Optional serving accompaniments

Preparation

Wine

1. Chill and prepare bottle

If the bottle has been stored at cellar temperature (about 14–16°C / 57–61°F), chill it gently for 30–45 minutes in the refrigerator to reach serving temperature of about 14°C (57°F). If already stored cool, remove it 10–15 minutes before serving so it isn’t too cold.

2. Inspect and decant (optional)

Examine the bottle for sediment. Grignolino is usually light and low in tannin, so full decanting is rarely necessary. If the wine is older or you detect sediment, carefully stand the bottle upright for an hour, then gently decant into a clean decanter to separate sediment from the wine.

3. Choose glassware

Use medium-bowled red or Bordeaux-style glasses to concentrate the delicate aromatics of Grignolino. One bottle serves approximately 4 standard 150 ml pours; have four glasses ready.

4. Pour and observe

Pour 120–150 ml of wine into each glass (about 4 pours per bottle). Hold the glass up to the light and note the wine’s color — Grignolino is typically pale to medium ruby with garnet highlights.

5. Swirl and smell

Gently swirl the glass to release aromatics. Bring the glass to your nose and take a few short sniffs, then a deeper inhale. Expect fresh red fruit (sour cherry, raspberry), floral notes (rose, violet), and a hint of spice or herb.

6. Taste and evaluate

Take a small sip, let it coat the palate, and breathe slightly through your nose to perceive mid-palate flavors.

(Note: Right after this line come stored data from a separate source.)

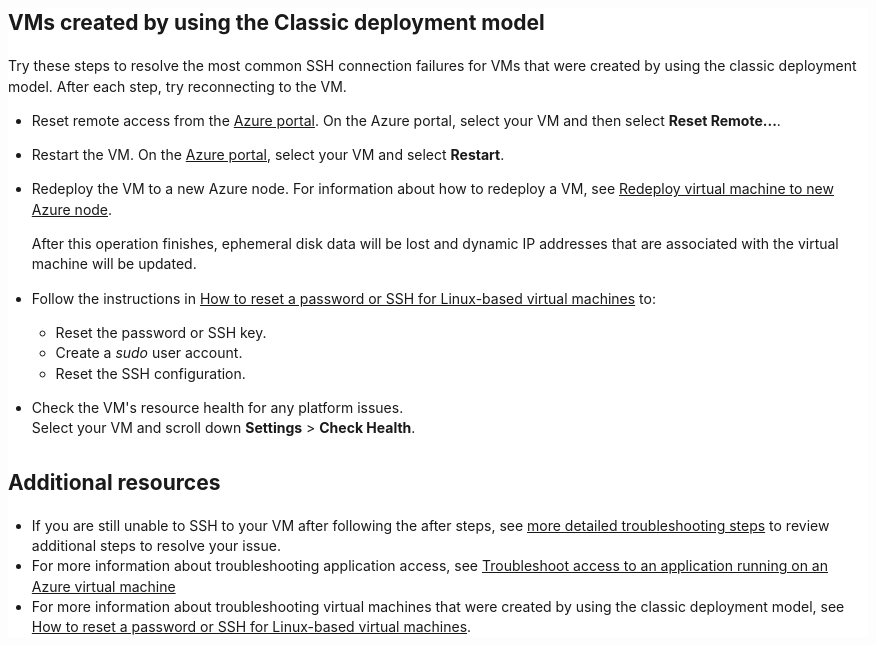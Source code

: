 ## VMs created by using the Classic deployment model
Try these steps to resolve the most common SSH connection failures for VMs that were created by using the classic deployment model. After each step, try reconnecting to the VM.

* Reset remote access from the [Azure portal](https://portal.azure.com). On the Azure portal, select your VM and then select **Reset Remote...**.
* Restart the VM. On the [Azure portal](https://portal.azure.com), select your VM and select **Restart**.
    
* Redeploy the VM to a new Azure node. For information about how to redeploy a VM, see [Redeploy virtual machine to new Azure node](../windows/redeploy-to-new-node.md?toc=%2fazure%2fvirtual-machines%2fwindows%2ftoc.json).
  
    After this operation finishes, ephemeral disk data will be lost and dynamic IP addresses that are associated with the virtual machine will be updated.
* Follow the instructions in [How to reset a password or SSH for Linux-based virtual machines](../linux/classic/reset-access-classic.md) to:
  
  * Reset the password or SSH key.
  * Create a *sudo* user account.
  * Reset the SSH configuration.
* Check the VM's resource health for any platform issues.<br>
     Select your VM and scroll down **Settings** > **Check Health**.

## Additional resources
* If you are still unable to SSH to your VM after following the after steps, see [more detailed troubleshooting steps](detailed-troubleshoot-ssh-connection.md?toc=%2fazure%2fvirtual-machines%2flinux%2ftoc.json) to review additional steps to resolve your issue.
* For more information about troubleshooting application access, see [Troubleshoot access to an application running on an Azure virtual machine](../windows/troubleshoot-app-connection.md?toc=%2fazure%2fvirtual-machines%2flinux%2ftoc.json)
* For more information about troubleshooting virtual machines that were created by using the classic deployment model, see [How to reset a password or SSH for Linux-based virtual machines](../linux/classic/reset-access-classic.md).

Notice the wine’s bright acidity, light tannins, red-fruit flavors, and any minerality or saline finish typical of Piedmont Grignolino.

7. Serve and enjoy

Serve at 12–14°C (54–57°F). Encourage small sips and conversation about the wine’s balance. Replenish pours as desired. If serving with food, pair with light pasta dishes, grilled vegetables, charcuterie, or soft cheeses.

Optional accompaniments

8. Prepare palate cleansers: place water in a carafe and pour into small glasses so guests can refresh their palate between tastings.

9. Arrange bread or crackers on a small board for nibbling alongside the wine. Provide a plate of mild cheese (about 30–40 g per person) to highlight the wine’s acidity without overpowering it.

10. If serving at a tasting, provide tasting notes cards for guests to jot down impressions: appearance, aroma, taste, body, and finish.